*Problem to work on*.
Where does the word "large" appear in the entries below? Copy each line that holds it.

• • •

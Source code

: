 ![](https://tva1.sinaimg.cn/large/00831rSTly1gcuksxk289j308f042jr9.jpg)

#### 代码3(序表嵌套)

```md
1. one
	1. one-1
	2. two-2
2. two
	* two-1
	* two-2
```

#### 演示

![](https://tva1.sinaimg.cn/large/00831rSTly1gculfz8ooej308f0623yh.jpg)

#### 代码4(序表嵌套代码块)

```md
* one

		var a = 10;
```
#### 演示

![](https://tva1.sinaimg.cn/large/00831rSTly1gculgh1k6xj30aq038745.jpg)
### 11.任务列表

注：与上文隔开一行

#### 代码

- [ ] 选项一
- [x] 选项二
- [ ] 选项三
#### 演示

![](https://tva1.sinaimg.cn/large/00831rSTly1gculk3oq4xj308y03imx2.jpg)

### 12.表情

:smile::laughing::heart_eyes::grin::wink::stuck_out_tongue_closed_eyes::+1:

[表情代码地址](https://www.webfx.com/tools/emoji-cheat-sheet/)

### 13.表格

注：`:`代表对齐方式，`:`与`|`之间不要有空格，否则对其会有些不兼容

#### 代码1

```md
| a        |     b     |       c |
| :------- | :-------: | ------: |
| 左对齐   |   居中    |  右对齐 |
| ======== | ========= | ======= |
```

• • •

*Solution to the exercise*.
: ![](https://tva1.sinaimg.cn/large/00831rSTly1gcuksxk289j308f042jr9.jpg)
![](https://tva1.sinaimg.cn/large/00831rSTly1gculfz8ooej308f0623yh.jpg)
![](https://tva1.sinaimg.cn/large/00831rSTly1gculgh1k6xj30aq038745.jpg)
![](https://tva1.sinaimg.cn/large/00831rSTly1gculk3oq4xj308y03imx2.jpg)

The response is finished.